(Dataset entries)
· · · · · · ·

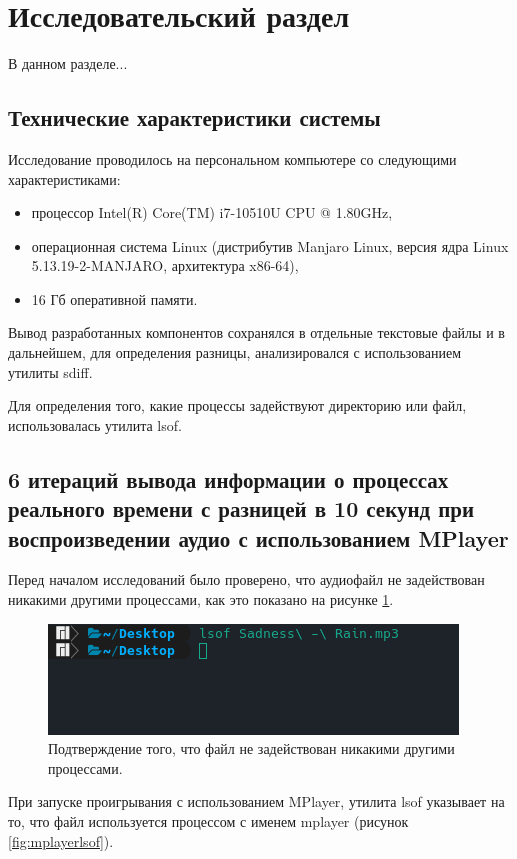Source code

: \section{Исследовательский раздел} 
В данном разделе...

\subsection{Технические характеристики системы}
Исследование проводилось на персональном компьютере со следующими характеристиками:

\begin{itemize}
\item процессор Intel(R) Core(TM) i7-10510U CPU @ 1.80GHz,
\item операционная система Linux (дистрибутив Manjaro Linux, версия ядра Linux 5.13.19-2-MANJARO, архитектура x86-64),
\item 16 Гб оперативной памяти.
\end{itemize}

Вывод разработанных компонентов сохранялся в отдельные текстовые файлы и в дальнейшем, для определения разницы, анализировался с использованием утилиты sdiff.

Для определения того, какие процессы задействуют директорию или файл, использовалась утилита lsof.

\subsection{6 итераций вывода информации о процессах реального времени с разницей в 10 секунд при воспроизведении аудио с использованием MPlayer}
Перед началом исследований было проверено, что аудиофайл не задействован никакими другими процессами, как это показано на рисунке \ref{fig:emptylsof}.

\begin{figure}[H]
	\centering
	\includegraphics[scale=1]{img/emptylsof.png}
	\caption{Подтверждение того, что файл не задействован никакими другими процессами.}
	\label{fig:emptylsof}
\end{figure}

При запуске проигрывания с использованием MPlayer, утилита lsof указывает на то, что файл используется процессом с именем mplayer (рисунок \ref{fig:mplayerlsof}).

· · · · · · ·

Beginning at the line that holds "Вывод разработанных компонентов", write out word for word each line through the end of the records.

Вывод разработанных компонентов сохранялся в отдельные текстовые файлы и в дальнейшем, для определения разницы, анализировался с использованием утилиты sdiff.

Для определения того, какие процессы задействуют директорию или файл, использовалась утилита lsof.

\subsection{6 итераций вывода информации о процессах реального времени с разницей в 10 секунд при воспроизведении аудио с использованием MPlayer}
Перед началом исследований было проверено, что аудиофайл не задействован никакими другими процессами, как это показано на рисунке \ref{fig:emptylsof}.

\begin{figure}[H]
	\centering
	\includegraphics[scale=1]{img/emptylsof.png}
	\caption{Подтверждение того, что файл не задействован никакими другими процессами.}
	\label{fig:emptylsof}
\end{figure}

При запуске проигрывания с использованием MPlayer, утилита lsof указывает на то, что файл используется процессом с именем mplayer (рисунок \ref{fig:mplayerlsof}).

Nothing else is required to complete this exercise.